People wearing hats used to sit in subway cars reading newspapers. First the hats disappeared, then the papers.
Anyone who’s lived on both sides of peak-print news knows the industry has shrunk precipitously as the Internet enjoyed its meteoric rise. If it were as simple as trading one medium for another, that would be no problem. But in the last few decades of good health for newspapers, the industry was propped up on print ads and classifieds and such, the cover price no longer able to float the enterprise. Once those crutches were yanked away by new tools, the business wasn’t really a going concern anymore. Online journalism hasn’t come close to filling the void, so there’s more information than ever, but the day is largely ruled by free-floating headlines, “citizen journalists,” soundbites and 140 characters.

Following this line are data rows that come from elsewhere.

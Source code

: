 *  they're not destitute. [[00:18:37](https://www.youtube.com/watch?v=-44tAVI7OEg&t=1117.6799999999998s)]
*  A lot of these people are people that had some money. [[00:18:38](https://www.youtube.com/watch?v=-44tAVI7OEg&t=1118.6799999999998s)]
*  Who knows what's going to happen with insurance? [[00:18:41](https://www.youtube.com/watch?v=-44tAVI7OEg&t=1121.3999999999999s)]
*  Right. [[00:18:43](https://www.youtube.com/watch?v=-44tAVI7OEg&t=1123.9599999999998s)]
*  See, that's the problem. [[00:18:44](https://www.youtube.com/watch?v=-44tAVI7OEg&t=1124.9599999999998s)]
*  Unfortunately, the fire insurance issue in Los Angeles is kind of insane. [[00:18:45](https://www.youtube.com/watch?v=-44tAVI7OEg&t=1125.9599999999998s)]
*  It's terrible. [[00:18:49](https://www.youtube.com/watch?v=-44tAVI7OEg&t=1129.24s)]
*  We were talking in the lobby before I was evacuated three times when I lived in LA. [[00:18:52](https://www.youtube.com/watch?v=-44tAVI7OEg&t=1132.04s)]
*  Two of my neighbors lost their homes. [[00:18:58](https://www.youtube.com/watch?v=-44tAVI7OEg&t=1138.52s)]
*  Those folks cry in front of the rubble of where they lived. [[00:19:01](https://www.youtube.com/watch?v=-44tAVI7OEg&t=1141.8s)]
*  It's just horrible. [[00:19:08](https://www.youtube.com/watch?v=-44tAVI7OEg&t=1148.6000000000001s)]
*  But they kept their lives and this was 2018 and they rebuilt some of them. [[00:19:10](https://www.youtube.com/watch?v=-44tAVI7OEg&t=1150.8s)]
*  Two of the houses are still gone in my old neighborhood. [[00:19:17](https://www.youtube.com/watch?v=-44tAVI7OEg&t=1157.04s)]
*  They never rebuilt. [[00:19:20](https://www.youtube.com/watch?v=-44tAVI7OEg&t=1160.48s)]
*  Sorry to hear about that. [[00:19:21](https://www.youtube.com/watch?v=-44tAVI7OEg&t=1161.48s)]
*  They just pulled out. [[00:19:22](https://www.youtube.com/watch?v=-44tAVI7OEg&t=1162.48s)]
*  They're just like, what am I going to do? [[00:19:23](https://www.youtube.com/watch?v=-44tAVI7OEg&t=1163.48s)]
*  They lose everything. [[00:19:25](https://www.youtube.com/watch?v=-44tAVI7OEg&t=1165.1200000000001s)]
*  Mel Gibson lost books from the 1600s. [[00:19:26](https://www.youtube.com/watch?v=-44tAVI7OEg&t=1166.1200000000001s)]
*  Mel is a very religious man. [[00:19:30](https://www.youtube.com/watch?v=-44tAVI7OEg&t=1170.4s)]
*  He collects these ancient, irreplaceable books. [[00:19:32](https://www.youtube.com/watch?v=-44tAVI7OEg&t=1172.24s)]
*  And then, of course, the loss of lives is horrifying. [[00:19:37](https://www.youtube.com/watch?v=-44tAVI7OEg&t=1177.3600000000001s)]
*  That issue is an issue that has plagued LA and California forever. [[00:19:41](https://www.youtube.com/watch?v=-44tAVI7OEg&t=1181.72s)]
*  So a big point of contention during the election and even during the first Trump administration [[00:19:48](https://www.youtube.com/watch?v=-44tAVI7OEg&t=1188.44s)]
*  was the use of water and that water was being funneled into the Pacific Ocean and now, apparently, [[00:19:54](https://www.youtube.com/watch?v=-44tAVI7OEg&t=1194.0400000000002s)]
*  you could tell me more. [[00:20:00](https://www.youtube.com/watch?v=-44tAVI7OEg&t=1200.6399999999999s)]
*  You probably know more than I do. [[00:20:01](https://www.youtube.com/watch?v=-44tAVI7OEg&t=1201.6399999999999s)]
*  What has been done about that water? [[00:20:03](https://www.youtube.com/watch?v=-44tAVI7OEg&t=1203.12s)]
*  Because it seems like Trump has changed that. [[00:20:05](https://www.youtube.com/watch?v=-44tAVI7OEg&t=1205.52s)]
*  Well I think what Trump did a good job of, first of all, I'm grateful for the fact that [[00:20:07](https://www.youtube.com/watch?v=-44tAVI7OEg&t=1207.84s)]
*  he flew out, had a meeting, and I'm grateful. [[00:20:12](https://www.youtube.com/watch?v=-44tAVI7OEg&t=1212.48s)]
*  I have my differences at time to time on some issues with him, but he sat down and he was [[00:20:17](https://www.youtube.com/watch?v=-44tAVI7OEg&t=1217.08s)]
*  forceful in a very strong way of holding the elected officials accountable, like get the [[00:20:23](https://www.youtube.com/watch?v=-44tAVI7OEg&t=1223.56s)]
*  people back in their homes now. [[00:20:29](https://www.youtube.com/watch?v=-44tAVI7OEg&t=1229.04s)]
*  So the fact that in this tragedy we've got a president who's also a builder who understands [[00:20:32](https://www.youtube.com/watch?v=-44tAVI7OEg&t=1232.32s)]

From Jessica Conditt at Engadget:
Anyone reading this, an article that exists only on the internet, is aware of the dramatic shift that’s taken place in the media world since the 1990s. As internet penetration has grown, newspaper sales have dipped dramatically, as have traditional newspaper jobs. New research from the US Bureau of Labor Statistics quantifies these losses — and they’re hefty.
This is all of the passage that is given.